● **Records for the exercise**
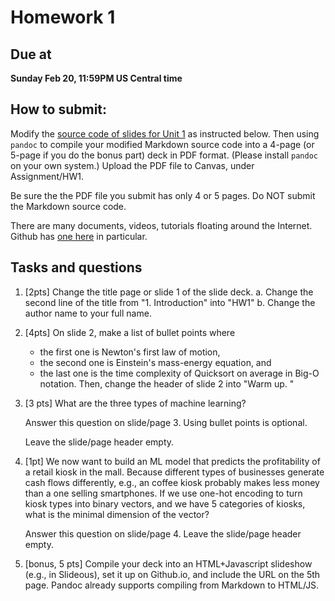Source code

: # Homework 1

## Due at 
**Sunday Feb 20, 11:59PM US Central time**

## How to submit: 

Modify the [source code of slides for Unit 1](https://github.com/forrestbao/MLClass/blob/master/1_Introduction/1_intro.md) as instructed below.
Then using `pandoc` to compile your modified Markdown source code into a 4-page (or 5-page if you do the bonus part) deck in PDF format. (Please install `pandoc` on your own system.)
Upload the PDF file to Canvas, under Assignment/HW1. 

Be sure the the PDF file you submit has only 4 or 5 pages. Do NOT submit the Markdown source code. 

There are many documents, videos, tutorials floating around the Internet. Github has [one here](https://guides.github.com/features/mastering-markdown/) in particular.  

## Tasks and questions 

1. [2pts] Change the title page or slide 1 of the slide deck. 
   a. Change the second line of the title from "1. Introduction" into "HW1"
   b. Change the author name to your full name. 

2. [4pts] On slide 2, make a list of bullet points where 
      * the first one is Newton's first law of motion, 
      * the second one is  Einstein's mass-energy equation, and 
      * the last one is the time complexity of Quicksort on average in Big-O notation. 
   Then, change the header of slide 2 into "Warm up. "

3. [3 pts] What are the three types of machine learning?  

   Answer this question on slide/page 3. Using bullet points is optional. 

   Leave the slide/page header empty. 

4. [1pt] We now want to build an ML model that predicts the profitability of a retail kiosk in the mall. 
   Because different types of businesses generate cash flows differently, e.g., an coffee kiosk probably makes less money than a one selling smartphones. If we use one-hot encoding to turn kiosk types into binary vectors, and we have 5 categories of kiosks, what is the minimal dimension of the vector? 

   Answer this question on slide/page 4. Leave the slide/page header empty. 

5. [bonus, 5 pts] Compile your deck into an HTML+Javascript slideshow (e.g., in Slideous), set it up on Github.io, and include the URL on the 5th page. Pandoc already supports compiling from Markdown to HTML/JS.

● **Work to be completed**
Within the material above, find the lines that contain the word "submit"; copy them.

● **Answer area**
## How to submit: 
Be sure the the PDF file you submit has only 4 or 5 pages. Do NOT submit the Markdown source code. 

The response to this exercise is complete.